Questionnaire
Jan Jones
The Elizabeth Hospice, Escondido, CA
1. What prompted your interest in serving on the NHPCO Board of Directors?
I believe this is a critical time in the life of the hospice movement to lead efforts to preserve the valuable service we offer and to expand access for this service. Serving on the Board allows me to further that agenda with like individuals equally committed to serving those in our communities in need.
2. What special expertise would you bring to the board? See the statement of characteristics to be evaluated for guidance on this question.
Over 25 years of experience moving the hospice agenda with local, state,and federal legislators,experience on NHPCO committees including but not limited to Ethics, Public Policy,Finance, Nominating,etc.. Experience in leadership in state organizations in Florida and Tennessee. Presenting numerous workshops at the local,state, and national levels. Perhaps most Importantly I bring a true passion for the work we do and a commitment to both preserve the mission and improve the product. I also have experience in both urban and rural settings as well as varying areas of the country.
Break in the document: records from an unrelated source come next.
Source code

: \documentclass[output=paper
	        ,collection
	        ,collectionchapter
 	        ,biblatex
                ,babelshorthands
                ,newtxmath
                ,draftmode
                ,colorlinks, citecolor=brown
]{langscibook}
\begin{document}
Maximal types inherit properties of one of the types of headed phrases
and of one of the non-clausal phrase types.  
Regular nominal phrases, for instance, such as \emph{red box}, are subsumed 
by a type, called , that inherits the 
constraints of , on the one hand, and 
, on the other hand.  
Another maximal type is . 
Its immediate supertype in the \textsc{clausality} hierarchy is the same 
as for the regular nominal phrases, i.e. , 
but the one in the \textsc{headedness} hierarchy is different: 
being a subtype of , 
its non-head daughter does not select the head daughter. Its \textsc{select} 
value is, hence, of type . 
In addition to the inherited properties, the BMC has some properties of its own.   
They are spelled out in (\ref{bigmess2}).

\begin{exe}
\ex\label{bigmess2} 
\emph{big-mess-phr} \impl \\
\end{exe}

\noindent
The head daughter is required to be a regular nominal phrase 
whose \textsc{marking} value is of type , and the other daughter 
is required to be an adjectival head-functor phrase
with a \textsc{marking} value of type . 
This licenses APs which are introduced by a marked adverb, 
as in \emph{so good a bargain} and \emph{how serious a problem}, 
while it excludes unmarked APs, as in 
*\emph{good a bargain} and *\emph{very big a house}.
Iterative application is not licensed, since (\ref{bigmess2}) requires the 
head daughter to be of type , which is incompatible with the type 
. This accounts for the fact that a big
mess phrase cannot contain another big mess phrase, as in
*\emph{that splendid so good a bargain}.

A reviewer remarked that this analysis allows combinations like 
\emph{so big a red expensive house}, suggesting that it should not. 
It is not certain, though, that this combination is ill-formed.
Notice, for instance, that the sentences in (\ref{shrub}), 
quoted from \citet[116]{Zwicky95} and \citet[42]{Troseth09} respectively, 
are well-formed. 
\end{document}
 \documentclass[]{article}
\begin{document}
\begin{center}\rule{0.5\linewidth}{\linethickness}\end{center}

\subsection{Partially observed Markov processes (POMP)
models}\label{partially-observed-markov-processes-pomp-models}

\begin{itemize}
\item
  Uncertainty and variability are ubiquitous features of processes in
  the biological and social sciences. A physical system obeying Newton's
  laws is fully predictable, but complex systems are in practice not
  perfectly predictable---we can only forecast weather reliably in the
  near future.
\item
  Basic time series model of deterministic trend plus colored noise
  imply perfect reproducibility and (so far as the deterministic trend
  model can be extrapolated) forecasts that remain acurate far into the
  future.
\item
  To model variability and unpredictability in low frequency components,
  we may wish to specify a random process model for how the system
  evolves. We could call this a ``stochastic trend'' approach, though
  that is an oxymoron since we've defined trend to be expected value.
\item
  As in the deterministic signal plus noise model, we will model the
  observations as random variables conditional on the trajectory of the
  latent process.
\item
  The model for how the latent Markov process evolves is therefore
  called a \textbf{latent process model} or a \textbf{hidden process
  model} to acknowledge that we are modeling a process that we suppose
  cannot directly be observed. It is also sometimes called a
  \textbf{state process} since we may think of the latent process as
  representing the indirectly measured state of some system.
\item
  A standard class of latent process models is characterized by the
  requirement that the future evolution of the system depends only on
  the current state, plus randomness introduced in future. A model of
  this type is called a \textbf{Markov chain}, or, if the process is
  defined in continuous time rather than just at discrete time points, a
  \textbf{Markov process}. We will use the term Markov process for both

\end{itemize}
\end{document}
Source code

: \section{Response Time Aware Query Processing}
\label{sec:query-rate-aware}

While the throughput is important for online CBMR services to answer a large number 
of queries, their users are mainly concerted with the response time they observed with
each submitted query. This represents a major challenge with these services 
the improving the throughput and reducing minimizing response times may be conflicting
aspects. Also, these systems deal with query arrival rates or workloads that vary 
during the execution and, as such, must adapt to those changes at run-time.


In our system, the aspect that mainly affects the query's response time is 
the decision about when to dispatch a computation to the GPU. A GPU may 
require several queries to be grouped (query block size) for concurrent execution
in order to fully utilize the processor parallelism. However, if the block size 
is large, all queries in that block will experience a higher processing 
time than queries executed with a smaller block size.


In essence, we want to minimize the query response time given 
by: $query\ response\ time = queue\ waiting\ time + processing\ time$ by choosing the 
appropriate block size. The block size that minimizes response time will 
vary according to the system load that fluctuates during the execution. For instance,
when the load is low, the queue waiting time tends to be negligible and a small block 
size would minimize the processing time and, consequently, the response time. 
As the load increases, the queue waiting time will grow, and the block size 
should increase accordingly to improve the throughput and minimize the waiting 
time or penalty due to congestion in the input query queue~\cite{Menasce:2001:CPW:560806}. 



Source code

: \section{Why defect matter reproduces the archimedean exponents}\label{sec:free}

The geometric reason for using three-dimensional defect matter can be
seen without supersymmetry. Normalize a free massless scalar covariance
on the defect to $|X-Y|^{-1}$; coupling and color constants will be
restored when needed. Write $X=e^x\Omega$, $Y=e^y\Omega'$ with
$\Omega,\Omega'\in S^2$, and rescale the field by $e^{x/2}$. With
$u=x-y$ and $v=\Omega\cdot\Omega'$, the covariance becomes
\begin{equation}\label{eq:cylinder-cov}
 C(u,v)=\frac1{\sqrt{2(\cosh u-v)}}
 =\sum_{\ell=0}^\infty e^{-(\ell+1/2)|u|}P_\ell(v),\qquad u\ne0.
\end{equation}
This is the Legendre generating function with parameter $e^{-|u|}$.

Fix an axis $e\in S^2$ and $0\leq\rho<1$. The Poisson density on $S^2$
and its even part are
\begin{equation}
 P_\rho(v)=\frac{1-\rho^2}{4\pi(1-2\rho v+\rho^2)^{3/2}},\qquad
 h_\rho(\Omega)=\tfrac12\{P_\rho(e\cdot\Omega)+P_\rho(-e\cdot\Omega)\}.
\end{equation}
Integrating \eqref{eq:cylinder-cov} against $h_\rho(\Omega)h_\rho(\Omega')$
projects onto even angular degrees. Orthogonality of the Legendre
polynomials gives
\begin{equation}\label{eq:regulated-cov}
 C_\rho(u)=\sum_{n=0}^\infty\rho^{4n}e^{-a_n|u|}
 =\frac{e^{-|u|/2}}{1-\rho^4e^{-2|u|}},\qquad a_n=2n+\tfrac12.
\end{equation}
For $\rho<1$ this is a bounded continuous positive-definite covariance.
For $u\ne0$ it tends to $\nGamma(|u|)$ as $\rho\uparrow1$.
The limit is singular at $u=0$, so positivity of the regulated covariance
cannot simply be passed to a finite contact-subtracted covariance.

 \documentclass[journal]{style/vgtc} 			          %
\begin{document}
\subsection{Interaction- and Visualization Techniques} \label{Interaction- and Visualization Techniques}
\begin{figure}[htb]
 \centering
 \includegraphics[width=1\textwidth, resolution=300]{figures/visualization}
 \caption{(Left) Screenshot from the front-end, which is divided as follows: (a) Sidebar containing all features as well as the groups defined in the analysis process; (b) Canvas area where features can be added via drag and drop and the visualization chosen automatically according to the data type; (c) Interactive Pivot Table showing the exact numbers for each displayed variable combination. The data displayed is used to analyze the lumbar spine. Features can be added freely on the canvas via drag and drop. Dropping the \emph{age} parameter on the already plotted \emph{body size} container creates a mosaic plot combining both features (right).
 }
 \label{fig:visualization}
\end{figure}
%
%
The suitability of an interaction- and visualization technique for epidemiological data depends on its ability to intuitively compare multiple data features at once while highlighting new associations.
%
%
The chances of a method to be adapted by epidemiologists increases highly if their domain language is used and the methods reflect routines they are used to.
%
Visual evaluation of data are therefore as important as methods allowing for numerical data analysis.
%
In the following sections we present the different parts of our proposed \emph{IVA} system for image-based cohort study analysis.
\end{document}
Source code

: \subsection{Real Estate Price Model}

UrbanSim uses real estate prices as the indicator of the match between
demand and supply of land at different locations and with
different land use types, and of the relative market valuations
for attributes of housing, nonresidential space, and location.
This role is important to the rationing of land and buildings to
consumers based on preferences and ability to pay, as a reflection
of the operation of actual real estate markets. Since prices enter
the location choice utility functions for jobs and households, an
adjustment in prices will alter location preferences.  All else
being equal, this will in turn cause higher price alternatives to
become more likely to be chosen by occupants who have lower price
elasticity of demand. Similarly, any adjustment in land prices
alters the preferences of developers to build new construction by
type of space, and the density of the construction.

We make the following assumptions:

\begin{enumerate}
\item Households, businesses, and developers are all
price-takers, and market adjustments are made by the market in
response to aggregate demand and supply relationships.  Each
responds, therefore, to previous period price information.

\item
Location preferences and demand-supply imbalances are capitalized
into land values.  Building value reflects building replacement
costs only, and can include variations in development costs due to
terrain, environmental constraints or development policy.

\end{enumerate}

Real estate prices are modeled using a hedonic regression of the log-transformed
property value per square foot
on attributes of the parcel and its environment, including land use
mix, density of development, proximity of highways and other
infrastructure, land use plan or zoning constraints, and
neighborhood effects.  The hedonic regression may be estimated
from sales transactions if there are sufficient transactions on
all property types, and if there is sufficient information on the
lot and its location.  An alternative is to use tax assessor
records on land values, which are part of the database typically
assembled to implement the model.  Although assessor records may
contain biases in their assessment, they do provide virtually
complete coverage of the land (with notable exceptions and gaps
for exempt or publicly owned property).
3. How can NHPCO meet the needs of a diverse group of hospice and palliative care providers? (i.e. rural vs. urban, community based vs. corporate, small vs. large)
Through adequate representation of these programs on committees and the Board. As a National Director I would expect to hear the Issues of all types of programs and bring those issues to the forefront as we strategically address important issues.
4. What leadership positions, beyond hospice and palliative care, have you held?
I have led numerous organizations on a volunteer basis-in Tennessee I Chaired the Association of Non-Profit Executives as well as Chairing a Federally Qualified Health Care Facility. I served on numerous boards including the Nashville Hospital Authority and The United Way Board. Nationally I chaired the American Association of Medical Administrators which is an organization promoting leadership in all areas of healthcare.
5. What roles do you think hospice and palliative care should play in the health care continuum that it currently does not?
I believe it should be referred to at the beginning of chronic illness diagnoses- there is a major role for hospices to do consultation and planning that has been underutillzed tremendously. I also believe It is incumbent upon us to develop programs and ways to serve people much earlier in their illnesses through palliative care and other outreach programs.
6. What do you think are the most important issues/challenges facing hospice and palliative care in the next five years? What do you see as NHPCO’s role with regard to those issues? How would you, as a board member, help NHPCO fill that role?
Reduced Funding and ACO's are the things that loom closest. I think it is critical for us to remain exempted from being included within an ACO in terms of payment- we will need to watch this very closely as new legislation is introduced. Reduced funding is a reality and I see NHPCO's role as being a technical advisor to programs struggling to remain viable in the "new world" of hospice and palliative care. The other challenge is to emphasize the importance of compliance in this age of highly Increased scrutiny and to advocate with CMS fair and equitable standards with regards to evaluating program compliance.
7. Describe an innovative or visionary achievement you led that had a broad effect in your community or state.
About 6 years ago I had the opportunity to advocate in Tennessee to change the law in regards to who hospices could serve by having added the statement that any licensed hospice could provide palliative care to non-hospice patients. That has opened the door for all hospices to make a difference earlier In the patient's trajectory.